Updated: Sep 23, 2022

Following on from everything changes, day 10, Thursday 17th April 2013

Train to Pau, and walk to Oloron-Sainte-Marie.

Photo: the amazing Gare de Pau.

With my newly discovered positivity, I can report that I found my way from the train to the main entrance without getting lost.

As mentioned previously, getting to the centre of a town is relatively easy. It’s either signposted or if you can find someone, they usually know. Getting out of town, to a relatively unknown footpath was always a problem.

Photo: not the town map but a google map giving an approximate route.

I was studying the little “town map” in the station lobby when there was a polite …

Frenchman "Excuse me, are you walking Chemin de Saint Jacques?"

Scotsman "Oui"

Frenchman "There is a bus outside, it will take you to the path"

Scotsman "Oui, bonjour, merci beaucoup, café au lait."

Inside my head, I was thinking, no bloody way. Nine days of a series of unfortunate events had taught me French people do not know what a footpath is. And yet, I followed him outside. Frenchman spoke to the French driver who said “oui”, and moments after I stepped on the bus, we were off. The driver refused my offer of payment.

This was such an odd feeling, things seemed to be going right, of course, it couldn’t last.

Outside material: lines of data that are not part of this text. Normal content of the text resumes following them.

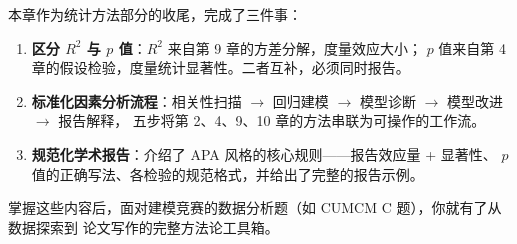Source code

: 本章作为统计方法部分的收尾，完成了三件事：

\begin{enumerate}
    \item \textbf{区分 $R^2$ 与 $p$ 值}：$R^2$ 来自第 9 章的方差分解，度量效应大小；
    $p$ 值来自第 4 章的假设检验，度量统计显著性。二者互补，必须同时报告。
    \item \textbf{标准化因素分析流程}：相关性扫描 $\to$ 回归建模 $\to$ 模型诊断 $\to$ 模型改进 $\to$ 报告解释，
    五步将第 2、4、9、10 章的方法串联为可操作的工作流。
    \item \textbf{规范化学术报告}：介绍了 APA 风格的核心规则——报告效应量 + 显著性、
    $p$ 值的正确写法、各检验的规范格式，并给出了完整的报告示例。
\end{enumerate}

掌握这些内容后，面对建模竞赛的数据分析题（如 CUMCM C 题），你就有了从数据探索到
论文写作的完整方法论工具箱。

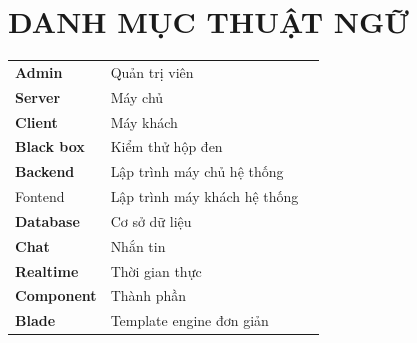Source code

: \documentclass{article}
\begin{document}
\section*{DANH MỤC THUẬT NGỮ}
\begin{table}[H]
    \centering
    \begin{tabular}{p{} l p{}}
        \fontsize{13pt}{0pt}\selectfont \bfseries Admin&\fontsize{13pt}{0pt}\selectfont Quản trị viên\vspace{8pt}\\
        \fontsize{13pt}{0pt}\selectfont \bfseries Server&\fontsize{13pt}{0pt}\selectfont Máy chủ\vspace{8pt}\\
        \fontsize{13pt}{0pt}\selectfont \bfseries Client&\fontsize{13pt}{0pt}\selectfont Máy khách\vspace{8pt}\\
        \fontsize{13pt}{0pt}\selectfont \bfseries Black box&\fontsize{13pt}{0pt}\selectfont Kiểm thử hộp đen\vspace{8pt}\\
        \fontsize{13pt}{0pt}\selectfont \bfseries
        \fontsize{13pt}{0pt}\selectfont \bfseries Backend&\fontsize{13pt}{0pt}\selectfont Lập trình máy chủ hệ thống\vspace{8pt}\\
        Fontend&\fontsize{13pt}{0pt}\selectfont Lập trình máy khách hệ thống\vspace{8pt}\\
        \fontsize{13pt}{0pt}\selectfont \bfseries Database&\fontsize{13pt}{0pt}\selectfont Cơ sở dữ liệu\vspace{8pt}\\
        \fontsize{13pt}{0pt}\selectfont \bfseries Chat&\fontsize{13pt}{0pt}\selectfont Nhắn tin\vspace{8pt}\\
        \fontsize{13pt}{0pt}\selectfont \bfseries Realtime&\fontsize{13pt}{0pt}\selectfont Thời gian thực\vspace{8pt}\\
        \fontsize{13pt}{0pt}\selectfont \bfseries Component&\fontsize{13pt}{0pt}\selectfont Thành phần\vspace{8pt}\\
        \fontsize{13pt}{0pt}\selectfont \bfseries Blade&\fontsize{13pt}{0pt}\selectfont Template engine đơn giản\vspace{8pt}\\
    \end{tabular}
\end{table}
\cleardoublepage
\end{document}
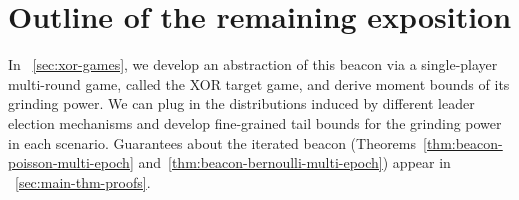 \section{Outline of the remaining exposition}
In \Section~\ref{sec:xor-games}, we develop an abstraction of this beacon 
via a single-player multi-round game, called the XOR target game, 
and derive moment bounds of its grinding power. 
We can plug in the distributions induced by different leader election mechanisms 
and develop fine-grained 
tail bounds for the grinding power 
in each scenario. 
Guarantees about the iterated beacon 
(Theorems~\ref{thm:beacon-poisson-multi-epoch} 
and~\ref{thm:beacon-bernoulli-multi-epoch}) 
appear in \Section~\ref{sec:main-thm-proofs}.




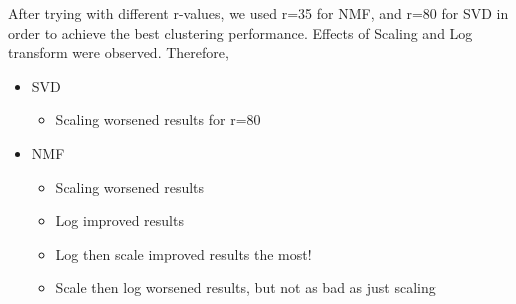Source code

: \documentclass{article}
\begin{document}
After trying with different r-values, we used r=35 for NMF, and r=80 for SVD in order to achieve the best clustering performance. Effects of Scaling and Log transform were observed. Therefore,

\begin{itemize}
	\item SVD
	\begin{itemize}
		\item Scaling worsened results for r=80
	\end{itemize}
    \item NMF
	\begin{itemize}	    
    	\item Scaling worsened results 
		\item Log improved results 
		\item Log then scale improved results the most!
		\item Scale then log worsened results, but not as bad as just scaling	
 	\end{itemize}   
\end{itemize}
\end{document}

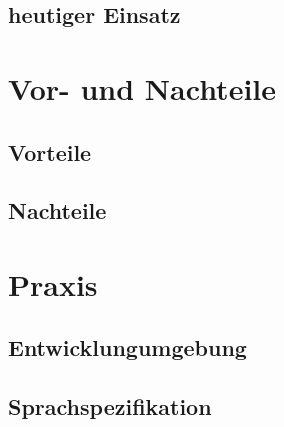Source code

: \documentclass{beamer}
\begin{document}
\subsection{heutiger Einsatz}

\section{Vor- und Nachteile}

\subsection{Vorteile}

\subsection{Nachteile}

\section{Praxis}

\subsection{Entwicklungumgebung}

\subsection{Sprachspezifikation}
\end{document}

Ten minutes later, the French bus driver stops the bus, calls me forward and points across the road, “Chemin” (means path). I looked doubtful but he looked sincere. He won. I thanked him, and got off the bus, after all, what’s the worst that could happen? I waved the bus off and crossed the road and would you believe it, there was a Camino sign pointing down the path.

It’s about a 30km or six hours walk to Oloron-Sainte-Marie, and I was late starting but I thought, why not? I was getting the hang of this optimism lark.

It was hot but not killer hot. The path was gentle and winding. And this is the best bit; it was as if a person had walked the path before me and thought … “ah! this is where William will start getting worried, let’s put a sign here”. And you know what? Just as I was getting worried, there was a sign. I felt this new wonderful but relatively unknown feeling, I was enjoying myself.

Photo: the main junction from my seat at the cafe opposite the gite.

Six, amazingly enjoyable hours flew past and at around 7 pm, I arrived. My anxiety kicked in, where to find a hotel? And dammit, right across the road was a gite. This was incredible. A gite is usually a small rural house for rent but on footpaths, it’s more like a cheap hostel. Either way, it was clean and the warden welcoming. Inside I met people. Real-life other pilgrim people. This was a whole new experience.

Photo: this is what a gite looks like

After a shower and getting my bed space ready; I went out for some food and a beer. On my return, I joined in with the other pilgrims who had made food in the kitchen area. We sipped wine and chatted about our respective experiences.

Listening to their stories, it was clear ... I had been on another journey.